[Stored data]
◆ ◆ ◆ ◆ ◆
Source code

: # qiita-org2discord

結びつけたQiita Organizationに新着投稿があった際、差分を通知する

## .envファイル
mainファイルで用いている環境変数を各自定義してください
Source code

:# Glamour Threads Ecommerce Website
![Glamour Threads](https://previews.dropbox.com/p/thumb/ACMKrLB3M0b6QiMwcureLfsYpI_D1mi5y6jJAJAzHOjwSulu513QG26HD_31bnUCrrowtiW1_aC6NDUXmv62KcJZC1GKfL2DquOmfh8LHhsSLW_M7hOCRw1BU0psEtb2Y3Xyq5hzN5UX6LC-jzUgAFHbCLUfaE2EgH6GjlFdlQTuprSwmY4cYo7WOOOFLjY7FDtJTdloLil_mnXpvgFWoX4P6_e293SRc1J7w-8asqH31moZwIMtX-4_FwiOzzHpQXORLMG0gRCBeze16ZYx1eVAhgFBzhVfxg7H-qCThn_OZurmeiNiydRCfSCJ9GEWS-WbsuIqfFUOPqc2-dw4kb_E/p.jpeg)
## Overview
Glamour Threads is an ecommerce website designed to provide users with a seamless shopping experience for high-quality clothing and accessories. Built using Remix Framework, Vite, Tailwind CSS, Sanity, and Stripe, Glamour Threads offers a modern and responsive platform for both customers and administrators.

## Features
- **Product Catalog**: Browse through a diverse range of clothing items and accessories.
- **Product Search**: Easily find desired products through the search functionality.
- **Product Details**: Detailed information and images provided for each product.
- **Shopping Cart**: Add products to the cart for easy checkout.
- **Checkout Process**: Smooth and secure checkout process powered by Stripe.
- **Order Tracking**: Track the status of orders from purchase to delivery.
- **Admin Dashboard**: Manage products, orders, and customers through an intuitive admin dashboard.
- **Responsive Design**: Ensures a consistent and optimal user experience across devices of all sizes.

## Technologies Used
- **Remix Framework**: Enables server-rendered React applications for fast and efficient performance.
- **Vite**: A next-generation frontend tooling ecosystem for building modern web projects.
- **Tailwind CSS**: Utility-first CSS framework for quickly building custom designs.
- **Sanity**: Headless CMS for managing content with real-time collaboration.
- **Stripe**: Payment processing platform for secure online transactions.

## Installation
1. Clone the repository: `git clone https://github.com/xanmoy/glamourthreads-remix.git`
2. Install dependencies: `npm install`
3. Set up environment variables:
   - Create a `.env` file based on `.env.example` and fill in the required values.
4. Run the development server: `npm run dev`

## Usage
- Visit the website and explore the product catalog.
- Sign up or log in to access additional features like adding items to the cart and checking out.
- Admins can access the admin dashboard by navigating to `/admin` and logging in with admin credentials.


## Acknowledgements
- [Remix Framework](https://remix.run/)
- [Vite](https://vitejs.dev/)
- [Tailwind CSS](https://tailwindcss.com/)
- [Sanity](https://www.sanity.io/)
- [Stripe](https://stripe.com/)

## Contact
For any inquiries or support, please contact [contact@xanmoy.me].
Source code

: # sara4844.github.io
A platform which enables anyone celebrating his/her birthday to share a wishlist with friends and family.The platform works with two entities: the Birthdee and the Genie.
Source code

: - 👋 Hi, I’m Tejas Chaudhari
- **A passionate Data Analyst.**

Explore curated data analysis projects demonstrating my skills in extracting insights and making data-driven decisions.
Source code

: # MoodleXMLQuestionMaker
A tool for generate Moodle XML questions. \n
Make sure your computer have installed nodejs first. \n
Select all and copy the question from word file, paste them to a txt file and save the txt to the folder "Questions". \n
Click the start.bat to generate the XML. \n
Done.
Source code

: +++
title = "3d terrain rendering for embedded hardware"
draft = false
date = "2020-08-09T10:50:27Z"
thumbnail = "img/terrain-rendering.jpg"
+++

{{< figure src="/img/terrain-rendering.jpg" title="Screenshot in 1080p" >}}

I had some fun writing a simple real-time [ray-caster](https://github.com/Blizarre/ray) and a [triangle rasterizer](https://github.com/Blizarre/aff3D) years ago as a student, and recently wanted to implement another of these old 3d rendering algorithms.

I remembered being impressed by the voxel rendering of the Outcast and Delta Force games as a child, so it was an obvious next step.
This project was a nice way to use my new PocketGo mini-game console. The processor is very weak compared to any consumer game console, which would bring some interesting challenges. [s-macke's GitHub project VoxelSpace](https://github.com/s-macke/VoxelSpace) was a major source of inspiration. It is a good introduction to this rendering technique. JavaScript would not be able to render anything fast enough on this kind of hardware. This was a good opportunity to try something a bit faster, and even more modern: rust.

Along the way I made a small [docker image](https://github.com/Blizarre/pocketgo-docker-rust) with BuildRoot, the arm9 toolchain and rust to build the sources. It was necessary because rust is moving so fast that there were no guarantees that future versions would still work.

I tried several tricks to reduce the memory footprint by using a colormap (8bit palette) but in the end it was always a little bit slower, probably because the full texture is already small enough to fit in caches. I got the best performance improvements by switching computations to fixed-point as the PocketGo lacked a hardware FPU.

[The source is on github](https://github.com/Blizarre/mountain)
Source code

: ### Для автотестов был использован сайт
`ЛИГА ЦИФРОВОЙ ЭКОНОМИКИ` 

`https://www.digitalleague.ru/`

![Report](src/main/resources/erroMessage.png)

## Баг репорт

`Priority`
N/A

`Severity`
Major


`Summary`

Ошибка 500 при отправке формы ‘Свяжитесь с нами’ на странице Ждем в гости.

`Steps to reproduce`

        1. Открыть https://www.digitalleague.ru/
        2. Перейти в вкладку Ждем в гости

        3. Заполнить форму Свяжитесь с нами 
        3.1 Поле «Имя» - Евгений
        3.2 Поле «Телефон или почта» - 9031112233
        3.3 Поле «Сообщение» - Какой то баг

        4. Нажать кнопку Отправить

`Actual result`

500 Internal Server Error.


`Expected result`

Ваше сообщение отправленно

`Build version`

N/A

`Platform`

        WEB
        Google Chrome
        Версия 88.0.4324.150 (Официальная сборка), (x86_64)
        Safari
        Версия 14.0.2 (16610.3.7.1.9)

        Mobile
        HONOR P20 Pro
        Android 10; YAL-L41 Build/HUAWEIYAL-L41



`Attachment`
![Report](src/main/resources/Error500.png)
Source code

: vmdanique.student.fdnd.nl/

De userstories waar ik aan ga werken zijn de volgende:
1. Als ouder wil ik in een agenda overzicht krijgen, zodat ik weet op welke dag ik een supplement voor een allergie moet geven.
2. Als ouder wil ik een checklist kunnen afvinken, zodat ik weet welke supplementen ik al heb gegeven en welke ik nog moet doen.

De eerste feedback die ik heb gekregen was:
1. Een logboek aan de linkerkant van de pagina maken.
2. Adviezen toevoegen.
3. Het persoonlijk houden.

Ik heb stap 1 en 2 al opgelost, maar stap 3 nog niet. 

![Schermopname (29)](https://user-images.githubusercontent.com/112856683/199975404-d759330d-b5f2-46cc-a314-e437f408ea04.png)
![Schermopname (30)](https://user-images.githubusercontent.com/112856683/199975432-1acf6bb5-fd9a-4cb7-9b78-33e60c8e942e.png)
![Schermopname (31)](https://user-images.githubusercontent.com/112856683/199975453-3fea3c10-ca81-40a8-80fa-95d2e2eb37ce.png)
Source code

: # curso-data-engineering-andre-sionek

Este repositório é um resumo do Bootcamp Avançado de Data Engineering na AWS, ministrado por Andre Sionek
◆ ◆ ◆ ◆ ◆
EXERCISE - Wherever "time" appears in a line of the entries, copy that line.

EXERCISE RESULT -
- **Sanity**: Headless CMS for managing content with real-time collaboration.
I had some fun writing a simple real-time [ray-caster](https://github.com/Blizarre/ray) and a [triangle rasterizer](https://github.com/Blizarre/aff3D) years ago as a student, and recently wanted to implement another of these old 3d rendering algorithms.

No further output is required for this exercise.